# Justin Kluivert



## juventino (14 Aprile 2017)

Classe 1999, figlio d'arte di Patrick Kluivert (ex punta di Ajax, Milan e Barcellona), ruolo attaccante, all'occorrenza ala. Si tratta di uno dei nuovi talenti sfornati dal settore giovanile dei lancieri, da quest'anno stabilmente in prima squadra. La partita di ieri di Europa League, in cui ha servito l'assist a Klaassen per il 2-0, è soltanto l'ultima di una serie in cui sta cominciando ad imporsi tra i titolari. Ci si chiede cosa riserverà il futuro: seguirà le orme del padre facendo una carriera ad alti livelli o sarà un fuoco di paglia?


----------



## DMZtheRockBear (14 Aprile 2017)

Prendiamolo! magari ci va meglio di come ci è andata col padre!


----------



## Chrissonero (14 Aprile 2017)

Questo è un ragazzo del talento straordinario ma nel Ajax i due giocatori pronti per essere titolari nel Milan sono Klaassen e Dolberg.


----------



## ralf (14 Aprile 2017)




----------



## juventino (7 Maggio 2017)

Ho appena scoperto che il suo procuratore è Raiola. Mi sa che questo diventerà un'altra delle galline dalle uova d'oro del panzone.


----------



## ralf (26 Maggio 2017)

juventino ha scritto:


> Ho appena scoperto che il suo procuratore è Raiola. Mi sa che questo diventerà un'altra delle galline dalle uova d'oro del panzone.

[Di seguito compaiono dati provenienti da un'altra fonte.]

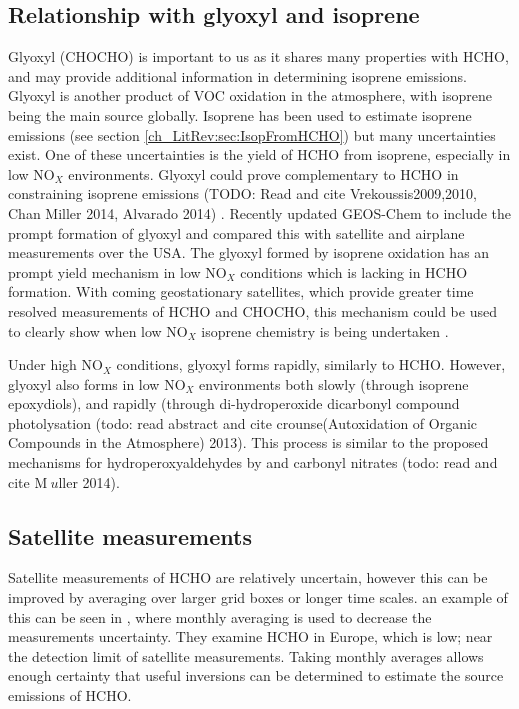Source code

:   \subsection{Relationship with glyoxyl and isoprene}
    Glyoxyl (CHOCHO) is important to us as it shares many properties with HCHO, and may provide additional information in determining isoprene emissions.
    Glyoxyl is another product of VOC oxidation in the atmosphere, with isoprene being the main source globally.
    Isoprene has been used to estimate isoprene emissions (see section \ref{ch_LitRev:sec:IsopFromHCHO}) but many uncertainties exist.
    One of these uncertainties is the yield of HCHO from isoprene, especially in low NO$_X$ environments.
    Glyoxyl could prove complementary to HCHO in constraining isoprene emissions (TODO: Read and cite Vrekoussis2009,2010, Chan Miller 2014, Alvarado 2014) \citep{Miller2017}.
    Recently \cite{Miller2017} updated GEOS-Chem to include the prompt formation of glyoxyl and compared this with satellite and airplane measurements over the USA.
    The glyoxyl formed by isoprene oxidation has an prompt yield mechanism in low NO$_X$ conditions which is lacking in HCHO formation.
    With coming geostationary satellites, which provide greater time resolved measurements of HCHO and CHOCHO, this mechanism could be used to clearly show when low NO$_X$ isoprene chemistry is being undertaken \citep{Miller2017}.
    
    Under high NO$_X$ conditions, glyoxyl forms rapidly, similarly to HCHO.
    However, glyoxyl also forms in low NO$_X$ environments both slowly (through isoprene epoxydiols), and rapidly (through di-hydroperoxide dicarbonyl compound photolysation (todo: read abstract and cite crounse(Autoxidation of Organic Compounds in the Atmosphere) 2013).
    This process is similar to the proposed mechanisms for hydroperoxyaldehydes by \citet{Peeters2014} and carbonyl nitrates (todo: read and cite M$\:{u}$ller 2014).
    
  \subsection{Satellite measurements}
    Satellite measurements of HCHO are relatively uncertain, however this can be improved by averaging over larger grid boxes or longer time scales.
    an example of this can be seen in \citet{Dufour2009}, where monthly averaging is used to decrease the measurements uncertainty.
    They examine HCHO in Europe, which is low; near the detection limit of satellite measurements.
    Taking monthly averages allows enough certainty that useful inversions can be determined to estimate the source emissions of HCHO.
    
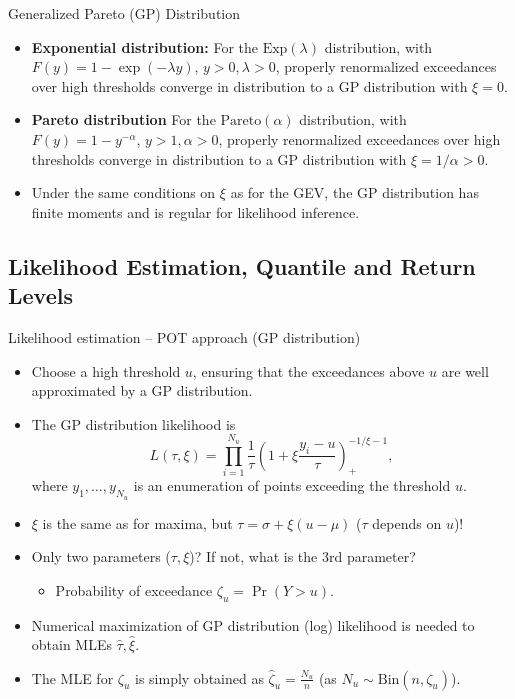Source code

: \documentclass[10pt, hyperref={colorlinks = true,linkcolor = blue}]{beamer}
\begin{document}
{{\begin{frame}{Generalized Pareto (GP) Distribution}
\begin{itemize}
    \item \textbf{Exponential distribution:} For the \(\text{Exp}(\lambda)\) distribution, with \(F(y) = 1 - \exp(-\lambda y)\), \(y > 0, \lambda > 0\), properly renormalized exceedances over high thresholds converge in distribution to a GP distribution with \(\xi = 0\).
  
    \item \textbf{Pareto distribution} For the \(\text{Pareto}(\alpha)\) distribution, with \(F(y) = 1 - y^{-\alpha}\), \(y > 1, \alpha > 0\), properly renormalized exceedances over high thresholds converge in distribution to a GP distribution with \(\xi = 1/\alpha > 0\).

    \item Under the same conditions on \(\xi\) as for the GEV, the GP distribution has finite moments and is regular for likelihood inference.
\end{itemize}
\end{frame}

{\subsection{Likelihood Estimation, Quantile and Return Levels}
\begin{frame}{Likelihood estimation -- POT approach (GP distribution)}
\begin{itemize}
    \item Choose a high threshold \( u \), ensuring that the exceedances above \( u \) are well approximated by a GP distribution.
    \item The GP distribution likelihood is
    \[
    L(\tau, \xi) = \prod_{i=1}^{N_u} \frac{1}{\tau} \left( 1 + \xi \frac{y_i - u}{\tau} \right)^{-1/\xi - 1}_{+},
    \]
    where \( y_1, \ldots, y_{N_u} \) is an enumeration of points exceeding the threshold \( u \).

    \item \(\xi\) is the same as for maxima, but \(\tau = \sigma + \xi(u - \mu)\) (\(\tau\) depends on \( u \))!
    \item Only two parameters (\(\tau, \xi\))? If not, what is the 3rd parameter?
    \begin{itemize}
        \item Probability of exceedance \(\zeta_u = \Pr(Y > u)\).
    \end{itemize}

    \item Numerical maximization of GP distribution (log) likelihood is needed to obtain MLEs \(\hat{\tau}, \hat{\xi}\).
    \item The MLE for \(\zeta_u\) is simply obtained as \(\hat{\zeta}_u = \frac{N_u}{n}\) (as \(N_u \sim \text{Bin}(n, \zeta_u)\)).
\end{itemize}


\end{frame}}}}
\end{document}
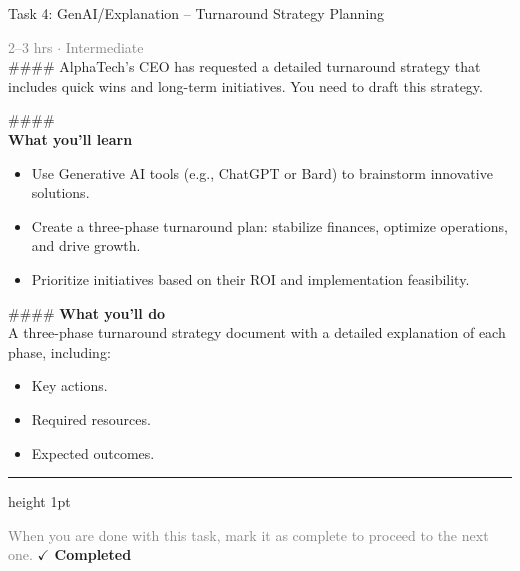 \documentclass[10pt,a4paper]{article}
\begin{document}
\begin{taskbox}{Task 4: GenAI/Explanation – Turnaround Strategy Planning}

    {\small \textcolor{gray}{2--3 hrs $\cdot$ Intermediate}}\\[12pt]

    \#\#\#\#   
AlphaTech’s CEO has requested a detailed turnaround strategy that includes quick wins and long-term initiatives. You need to draft this strategy.  

\#\#\#\# \\[10pt]
\vspace{8pt}
{\large \textbf{\textcolor{brandLight}{What you'll learn}}}\\[4pt]  
\begin{itemize}
    \item Use Generative AI tools (e.g., ChatGPT or Bard) to brainstorm innovative solutions.  
    \item Create a three-phase turnaround plan: stabilize finances, optimize operations, and drive growth.  
    \item Prioritize initiatives based on their ROI and implementation feasibility.  
\end{itemize}

\#\#\#\# \vspace{8pt}
{\large \textbf{\textcolor{brandLight}{What you'll do}}}\\[4pt]  
A three-phase turnaround strategy document with a detailed explanation of each phase, including:  
\begin{itemize}
    \item Key actions.  
    \item Required resources.  
    \item Expected outcomes.\par
\end{itemize}

    \vspace{16pt}

    \textcolor{cardBorder}{\hrule height 1pt}\vspace{8pt}

    \small \textcolor{gray}{When you are done with this task, mark it as complete to proceed to the next one.} \hfill \textbf{\textcolor{brandDark}{$\checkmark$ Completed}}

\end{taskbox}
\end{document}
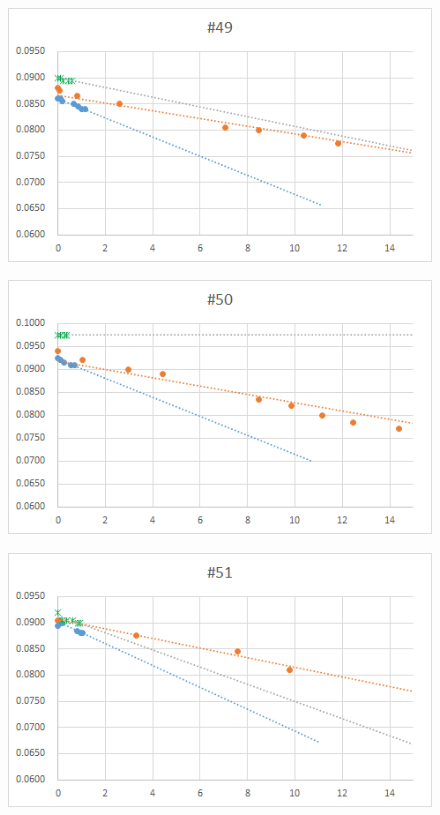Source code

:   \begin{figure}[htbp]
    \centering
       \includegraphics[width=120mm]{vol_049.png}
  \end{figure}
  \begin{figure}[htbp]
    \centering
       \includegraphics[width=120mm]{vol_050.png}
  \end{figure}
  \begin{figure}[htbp]
    \centering
       \includegraphics[width=120mm]{vol_051.png}
  \end{figure}
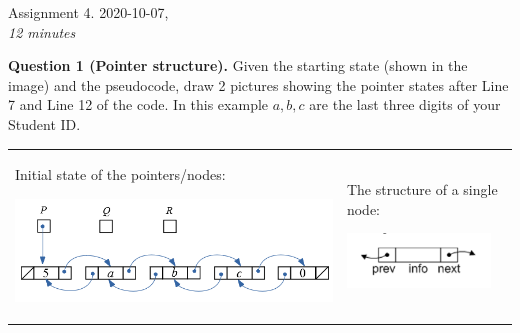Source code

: \documentclass[a4paper,12pt]{article}
\begin{document}

\thispagestyle{empty}

\begin{center}
{\Large Assignment 4. 2020-10-07},\\
{\em 12 minutes} 
\end{center}

\noindent


{\bf Question 1 (Pointer structure).} Given the starting state 
(shown in the image) and the pseudocode, draw 2 pictures 
showing the pointer states after Line 7 and Line 12 of the code.
In this example $a,b,c$ are the last three digits of your Student ID.

\vspace{10pt}
\begin{tabular}[t]{@{}ll@{}} 
\begin{minipage}[t]{0.68\columnwidth}
Initial state of the pointers/nodes:
\begin{center}
\includegraphics[width=4in]{assignment04-pointers/assignment4-nodes.png}
\end{center}

\end{minipage} &
\begin{minipage}[t]{0.25\columnwidth}

The structure of a single node:

\begin{center}
\includegraphics[width=1.5in]{assignment04-pointers/sample-assignment04-structure.png}
\end{center}


\end{minipage}
\end{tabular}
\end{document}
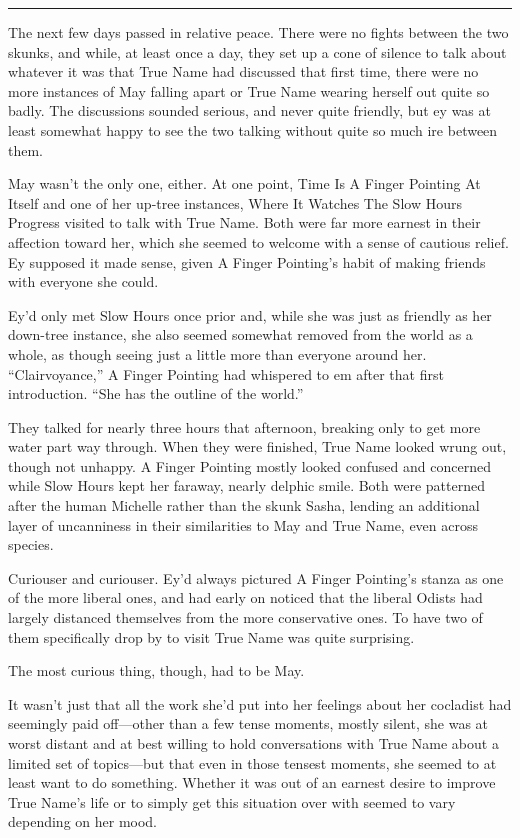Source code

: \begin{center}\rule{0.5\linewidth}{0.5pt}\end{center}

The next few days passed in relative peace. There were no fights between the two skunks, and while, at least once a day, they set up a cone of silence to talk about whatever it was that True Name had discussed that first time, there were no more instances of May falling apart or True Name wearing herself out quite so badly. The discussions sounded serious, and never quite friendly, but ey was at least somewhat happy to see the two talking without quite so much ire between them.

May wasn't the only one, either. At one point, Time Is A Finger Pointing At Itself and one of her up-tree instances, Where It Watches The Slow Hours Progress visited to talk with True Name. Both were far more earnest in their affection toward her, which she seemed to welcome with a sense of cautious relief. Ey supposed it made sense, given A Finger Pointing's habit of making friends with everyone she could.

Ey'd only met Slow Hours once prior and, while she was just as friendly as her down-tree instance, she also seemed somewhat removed from the world as a whole, as though seeing just a little more than everyone around her. ``Clairvoyance,'' A Finger Pointing had whispered to em after that first introduction. ``She has the outline of the world.''

They talked for nearly three hours that afternoon, breaking only to get more water part way through. When they were finished, True Name looked wrung out, though not unhappy. A Finger Pointing mostly looked confused and concerned while Slow Hours kept her faraway, nearly delphic smile. Both were patterned after the human Michelle rather than the skunk Sasha, lending an additional layer of uncanniness in their similarities to May and True Name, even across species.

Curiouser and curiouser. Ey'd always pictured A Finger Pointing's stanza as one of the more liberal ones, and had early on noticed that the liberal Odists had largely distanced themselves from the more conservative ones. To have two of them specifically drop by to visit True Name was quite surprising.

The most curious thing, though, had to be May.

It wasn't just that all the work she'd put into her feelings about her cocladist had seemingly paid off—other than a few tense moments, mostly silent, she was at worst distant and at best willing to hold conversations with True Name about a limited set of topics—but that even in those tensest moments, she seemed to at least want to do something. Whether it was out of an earnest desire to improve True Name's life or to simply get this situation over with seemed to vary depending on her mood.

Hai sentito cosa gli ha detto Mourinho dopo la partita di Europa League?
I'm The Special One , I want you and you will be a special one.


----------



## juventino (26 Maggio 2017)

ralf ha scritto:


> Hai sentito cosa gli ha detto Mourinho dopo la partita di Europa League?
> I'm The Special One , I want you and you will be a special one.



La sua paraculaggine non finirà mai di stupirmi.


----------



## DMZtheRockBear (6 Dicembre 2017)

Ha fatto già una tripletta un paio di giornate fa in Olanda. E ha iniziato a giocare stabilmente tra i titolari oltre a timbrare il cartellino in quasi tutte le occasioni.


----------